The influence of genetic polymorphisms in TLR4 and TIRAP, and their expression levels in peripheral blood, on susceptibility to sepsis

Abstract

The present study aimed to investigate whether genetic polymorphisms in the Toll-like receptor (TLR)-4 and Toll/interleukin-1 receptor (TIR)-associated protein (TIRAP) genes, and/or their expression levels, influence the susceptibility of a patient to sepsis. A total of 106 patients with sepsis were divided into two groups on the basis of their acute physiology and chronic health evaluation (APACHE) II scores: i) Sepsis group A (APACHE II <20) and ii) Sepsis group B (APACHE II >20). In addition, 100 healthy volunteers were enrolled into the control group. Polymerase chain reaction-restriction fragment length polymorphism assay was used to detect the following genetic polymorphisms: The Ser180Leu allele of the TIRAP gene and the Asp299Gly and Thr399I1e alleles of the TLR4 gene. Furthermore, the protein expression levels of TLR4 and TIRAP were analyzed using an enzyme-linked immunosorbent assay. Genetic polymorphisms were not detected for the TLR4 and TIRAP genes; however, the protein expression levels of TLR4 and TIRAP differed significantly between the control, sepsis A and sepsis B groups (P<0.01). An APACHE II score of 20 was used as a baseline in order to differentiate sepsis severity. Pearson analysis demonstrated that TLR4 and TIRAP protein expression levels were positively correlated with sepsis severity (r=0.931 and 0.972; P<0.05), and TLR4 protein expression levels were positively correlated with those of TIRAP (r=0.936; P<0.05).
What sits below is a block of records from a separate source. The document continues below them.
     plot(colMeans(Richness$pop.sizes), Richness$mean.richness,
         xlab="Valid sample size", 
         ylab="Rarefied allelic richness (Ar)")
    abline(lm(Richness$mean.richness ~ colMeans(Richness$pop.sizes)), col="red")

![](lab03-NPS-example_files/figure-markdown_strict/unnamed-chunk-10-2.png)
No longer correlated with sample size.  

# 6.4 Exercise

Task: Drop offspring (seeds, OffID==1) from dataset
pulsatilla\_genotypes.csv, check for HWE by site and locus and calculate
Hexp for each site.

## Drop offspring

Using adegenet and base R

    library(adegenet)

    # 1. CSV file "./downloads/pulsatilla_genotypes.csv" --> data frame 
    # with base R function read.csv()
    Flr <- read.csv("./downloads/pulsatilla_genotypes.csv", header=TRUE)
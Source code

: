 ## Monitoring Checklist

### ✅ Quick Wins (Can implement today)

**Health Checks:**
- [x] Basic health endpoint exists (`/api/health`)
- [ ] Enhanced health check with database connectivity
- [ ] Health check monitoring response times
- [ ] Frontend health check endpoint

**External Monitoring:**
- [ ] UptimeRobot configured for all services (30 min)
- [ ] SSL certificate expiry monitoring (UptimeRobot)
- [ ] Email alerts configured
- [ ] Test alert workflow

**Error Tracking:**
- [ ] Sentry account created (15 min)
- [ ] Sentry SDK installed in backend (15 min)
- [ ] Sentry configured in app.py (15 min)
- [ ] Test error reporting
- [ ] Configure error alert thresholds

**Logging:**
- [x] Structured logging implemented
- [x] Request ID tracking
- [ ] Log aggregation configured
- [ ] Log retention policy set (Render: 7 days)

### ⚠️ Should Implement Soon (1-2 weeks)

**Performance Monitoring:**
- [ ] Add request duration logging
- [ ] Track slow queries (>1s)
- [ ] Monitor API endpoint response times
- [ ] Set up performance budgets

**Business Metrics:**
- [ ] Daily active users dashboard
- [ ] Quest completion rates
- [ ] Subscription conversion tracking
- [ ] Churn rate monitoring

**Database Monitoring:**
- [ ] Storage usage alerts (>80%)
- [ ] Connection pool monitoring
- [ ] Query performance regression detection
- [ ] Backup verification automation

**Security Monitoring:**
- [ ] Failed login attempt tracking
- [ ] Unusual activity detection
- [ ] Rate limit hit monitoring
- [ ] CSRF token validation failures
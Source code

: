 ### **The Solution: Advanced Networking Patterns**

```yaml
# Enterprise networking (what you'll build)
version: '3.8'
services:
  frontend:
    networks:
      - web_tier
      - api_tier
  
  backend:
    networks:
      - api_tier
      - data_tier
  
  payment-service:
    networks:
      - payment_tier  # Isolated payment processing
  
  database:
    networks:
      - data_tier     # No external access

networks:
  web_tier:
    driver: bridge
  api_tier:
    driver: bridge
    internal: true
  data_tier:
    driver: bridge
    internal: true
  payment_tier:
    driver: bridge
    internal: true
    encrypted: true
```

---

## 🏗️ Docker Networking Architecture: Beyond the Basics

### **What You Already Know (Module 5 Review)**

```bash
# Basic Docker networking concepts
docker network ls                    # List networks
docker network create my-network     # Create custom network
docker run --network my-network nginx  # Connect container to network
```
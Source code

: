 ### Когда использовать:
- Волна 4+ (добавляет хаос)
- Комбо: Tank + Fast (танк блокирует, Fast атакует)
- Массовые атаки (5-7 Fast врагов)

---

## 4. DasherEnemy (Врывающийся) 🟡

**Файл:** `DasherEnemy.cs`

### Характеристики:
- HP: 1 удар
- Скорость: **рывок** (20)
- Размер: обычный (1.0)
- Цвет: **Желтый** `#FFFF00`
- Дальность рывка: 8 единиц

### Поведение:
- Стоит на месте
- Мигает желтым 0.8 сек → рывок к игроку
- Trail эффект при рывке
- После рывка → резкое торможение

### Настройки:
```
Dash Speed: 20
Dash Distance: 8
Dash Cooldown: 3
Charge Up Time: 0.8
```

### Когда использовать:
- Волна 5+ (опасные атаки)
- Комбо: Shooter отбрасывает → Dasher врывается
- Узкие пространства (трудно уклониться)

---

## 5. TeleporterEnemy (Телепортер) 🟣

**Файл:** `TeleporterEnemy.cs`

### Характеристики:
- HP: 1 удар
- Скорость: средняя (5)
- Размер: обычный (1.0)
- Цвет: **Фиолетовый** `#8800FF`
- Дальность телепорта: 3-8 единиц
The results of the present study suggested that the protein expression levels of, but not genetic polymorphisms in, TLR4 and TIRAP were associated with the severity of sepsis.

Keywords: Toll-like receptor 4; Toll/interleukin-1 receptor-associated protein; genetic polymorphisms; sepsis.

Figure 1.

(A) Electrophoresis of polymerase chain reaction (PCR) products. Lane 1, DNA Marker I (100, 200, 300, 400, 500 and 600 bp, from top-to-bottom); lane 2, positive control; lanes 3, 6, 9 and 12, Asp299Gly (TLR4) gene (218 bp); lanes 4, 7, 10 and 13, Thr399Ile (TLR4) gene (405 bp); lanes 5, 8, 11 and 14, Ser180Leu (TIRAP/Mal) gene (161 bp). (B) Electrophoresis of purified PCR products. Lane M, DNA Marker 20 (200, 300, 400 and 500 bp, from top-to-bottom); lanes 1, 4 and 7, Asp299Gly (TLR4) gene (218 bp); lanes 2, 5 and 8 Thr399Ile (TLR4) gene (405 bp); lanes 3, 6 and 9 Ser180Leu (TIRAP/Mal) gene (161 bp).

Figure 2.

Electrophoresis of polymerase chain reaction products following digestion with restriction enzymes. (A) Toll-like receptor (TLR)4 Asp299Gly allele digested with the NcoI restriction enzyme; (B) TLR4 Thr399Ile allele digested with the HindI restriction enzyme; and (C) Toll/interleukin-1 receptor-associated protein Ser180Leu allele digested with the Eam1105I restriction enzyme. Lane M, DNA Marker I (20, 80, 100, 200, 400 and 600 bp, from top-to-bottom). Lanes 1–8 correspond to the numbers of the samples.

Figure 3.

Representative sequence diagram of the Toll-like receptor 4 (A) Asp299Gly and (B) Thr399Ile alleles, and the (C) Toll/interleukin-1 receptor-associated protein Ser180Leu gene.

Figure 4.

Sequencing results of the Toll-like receptor (TLR)4 (Asp299Gly) gene using Chromas 2.31 software. TLR4-04 and −05 correspond to sequences from the control group, whereas all others correspond to sequences from the sepsis groups.

Figure 5.

Sequencing results of the Toll-like receptor (TLR)4 (Thr399I1e) gene using Chromas 2.31 software. TLR4-04 and −05 correspond to sequences from the control group, whereas all others correspond to sequences from the sepsis groups.

Figure 6.

Sequencing results of the Toll/interleukin-1 receptor-associated protein (TIRAP) Ser180Leu allele using Chromas 2.31 software. TIRAP-04 and −05 correspond to the control group, whereas all others correspond to sequences from the sepsis groups.